## YOUR ASSIGNMENT
Show every line from the entries that follow which holds the word "tutorials".

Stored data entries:
=== Begin Enclosure ===

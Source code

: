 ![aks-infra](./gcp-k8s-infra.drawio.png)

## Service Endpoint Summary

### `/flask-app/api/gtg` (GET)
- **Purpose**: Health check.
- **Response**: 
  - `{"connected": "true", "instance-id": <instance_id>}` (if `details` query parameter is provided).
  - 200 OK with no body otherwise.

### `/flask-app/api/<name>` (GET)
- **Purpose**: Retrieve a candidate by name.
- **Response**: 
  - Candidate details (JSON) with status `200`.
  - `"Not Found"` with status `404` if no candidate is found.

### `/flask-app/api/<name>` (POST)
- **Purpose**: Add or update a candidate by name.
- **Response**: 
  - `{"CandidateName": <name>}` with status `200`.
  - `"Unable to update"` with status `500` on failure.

=== End Enclosure ===
=== Begin Enclosure ===

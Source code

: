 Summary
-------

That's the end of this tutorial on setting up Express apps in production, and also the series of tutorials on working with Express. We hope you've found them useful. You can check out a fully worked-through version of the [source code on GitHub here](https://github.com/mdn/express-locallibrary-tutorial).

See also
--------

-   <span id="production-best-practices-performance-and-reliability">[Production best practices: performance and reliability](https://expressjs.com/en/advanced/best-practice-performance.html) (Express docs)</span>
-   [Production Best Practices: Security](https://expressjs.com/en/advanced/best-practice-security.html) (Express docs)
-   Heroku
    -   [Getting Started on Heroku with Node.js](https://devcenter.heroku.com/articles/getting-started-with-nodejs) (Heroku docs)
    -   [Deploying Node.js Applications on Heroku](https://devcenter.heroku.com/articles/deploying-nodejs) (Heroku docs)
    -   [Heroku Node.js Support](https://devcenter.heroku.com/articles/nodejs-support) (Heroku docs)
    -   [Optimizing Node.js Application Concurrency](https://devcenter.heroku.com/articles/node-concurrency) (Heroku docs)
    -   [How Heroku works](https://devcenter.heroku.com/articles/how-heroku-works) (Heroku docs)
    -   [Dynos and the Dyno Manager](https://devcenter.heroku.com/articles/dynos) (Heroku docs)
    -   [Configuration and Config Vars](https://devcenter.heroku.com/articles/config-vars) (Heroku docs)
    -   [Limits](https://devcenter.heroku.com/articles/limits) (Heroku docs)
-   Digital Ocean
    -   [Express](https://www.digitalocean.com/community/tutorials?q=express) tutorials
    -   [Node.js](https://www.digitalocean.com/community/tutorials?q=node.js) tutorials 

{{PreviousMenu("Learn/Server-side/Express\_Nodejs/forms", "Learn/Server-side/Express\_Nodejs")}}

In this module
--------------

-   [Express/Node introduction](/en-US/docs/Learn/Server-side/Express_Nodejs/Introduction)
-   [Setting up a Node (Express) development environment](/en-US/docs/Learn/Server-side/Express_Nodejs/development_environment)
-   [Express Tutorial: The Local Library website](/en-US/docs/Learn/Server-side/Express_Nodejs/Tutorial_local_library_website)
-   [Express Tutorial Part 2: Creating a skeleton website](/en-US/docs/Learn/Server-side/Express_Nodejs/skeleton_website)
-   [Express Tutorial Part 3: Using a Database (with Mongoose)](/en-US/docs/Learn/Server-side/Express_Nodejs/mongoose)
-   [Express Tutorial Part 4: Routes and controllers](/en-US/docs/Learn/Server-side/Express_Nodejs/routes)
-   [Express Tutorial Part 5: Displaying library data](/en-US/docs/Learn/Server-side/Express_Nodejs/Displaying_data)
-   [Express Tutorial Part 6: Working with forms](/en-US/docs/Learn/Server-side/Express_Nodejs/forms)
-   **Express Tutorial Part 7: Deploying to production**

=== End Enclosure ===

## SOLUTION TO THE EXERCISE
That's the end of this tutorial on setting up Express apps in production, and also the series of tutorials on working with Express. We hope you've found them useful. You can check out a fully worked-through version of the [source code on GitHub here](https://github.com/mdn/express-locallibrary-tutorial).
    -   [Express](https://www.digitalocean.com/community/tutorials?q=express) tutorials
    -   [Node.js](https://www.digitalocean.com/community/tutorials?q=node.js) tutorials 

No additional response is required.